If you like House (for the medical mystery aspect rather than the snark), you
may also like Berton Roueche's writing. _The Medical Detectives_ is a pretty
good collection.

------
Starmonkey
A good article, but intimidating, in a way. And I see this quite a bit in
terms of budding programmer advice. It boils down to "you need to read this,
and then read that, and then read this," and then the comments section will
have even more suggestions for reading.

As I get older, and have kids, I find my ability to sit down and read all of
this, and somehow retain it, decreasing.
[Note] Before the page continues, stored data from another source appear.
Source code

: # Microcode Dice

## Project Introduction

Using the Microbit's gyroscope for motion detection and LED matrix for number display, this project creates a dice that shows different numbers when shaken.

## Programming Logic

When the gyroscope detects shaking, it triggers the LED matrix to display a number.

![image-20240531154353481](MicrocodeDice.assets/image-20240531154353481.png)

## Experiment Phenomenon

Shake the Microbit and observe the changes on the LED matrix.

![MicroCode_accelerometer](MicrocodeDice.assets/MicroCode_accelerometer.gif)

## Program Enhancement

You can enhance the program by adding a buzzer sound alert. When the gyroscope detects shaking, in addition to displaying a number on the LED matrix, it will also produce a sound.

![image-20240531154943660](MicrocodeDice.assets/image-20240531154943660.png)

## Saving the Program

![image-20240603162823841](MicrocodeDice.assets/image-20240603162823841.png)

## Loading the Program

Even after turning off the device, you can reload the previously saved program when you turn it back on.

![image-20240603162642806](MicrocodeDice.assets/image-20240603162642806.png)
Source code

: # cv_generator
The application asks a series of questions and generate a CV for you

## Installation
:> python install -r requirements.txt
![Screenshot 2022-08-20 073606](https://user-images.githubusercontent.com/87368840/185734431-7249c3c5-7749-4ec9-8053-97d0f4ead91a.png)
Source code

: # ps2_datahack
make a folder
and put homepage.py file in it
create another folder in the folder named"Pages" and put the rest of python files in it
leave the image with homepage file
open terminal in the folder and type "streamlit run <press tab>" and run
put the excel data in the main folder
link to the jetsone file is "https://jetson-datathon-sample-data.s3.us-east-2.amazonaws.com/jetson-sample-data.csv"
I've recently decided to "get back
into" coding (won't go into the history as it isn't tangential to the
discussion). I've been having some fun with very, very tiny beginner level
programs in Ruby. When I build a list of jobs I would want with Ruby
involvement, I find I also need to brush up on my Javascript and learn JQuery.
I need to get a full understanding of Git/Github. I should also learn Rails
and Sinatra, VIM, and get reacquainted with CSS.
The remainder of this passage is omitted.